Start of RECORDS SUPPLIED

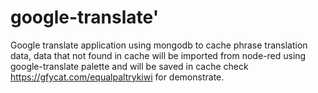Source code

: # google-translate'
Google translate application using mongodb to cache phrase translation data, 
data that not found in cache will be imported from node-red using google-translate palette and will be saved in cache
check https://gfycat.com/equalpaltrykiwi for demonstrate.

End of RECORDS SUPPLIED

▶ PROBLEM STATEMENT
Looking at the records above, which lines contain "cache"? Copy those lines.

▶ SOLUTION FOR THIS TASK
Google translate application using mongodb to cache phrase translation data, 
data that not found in cache will be imported from node-red using google-translate palette and will be saved in cache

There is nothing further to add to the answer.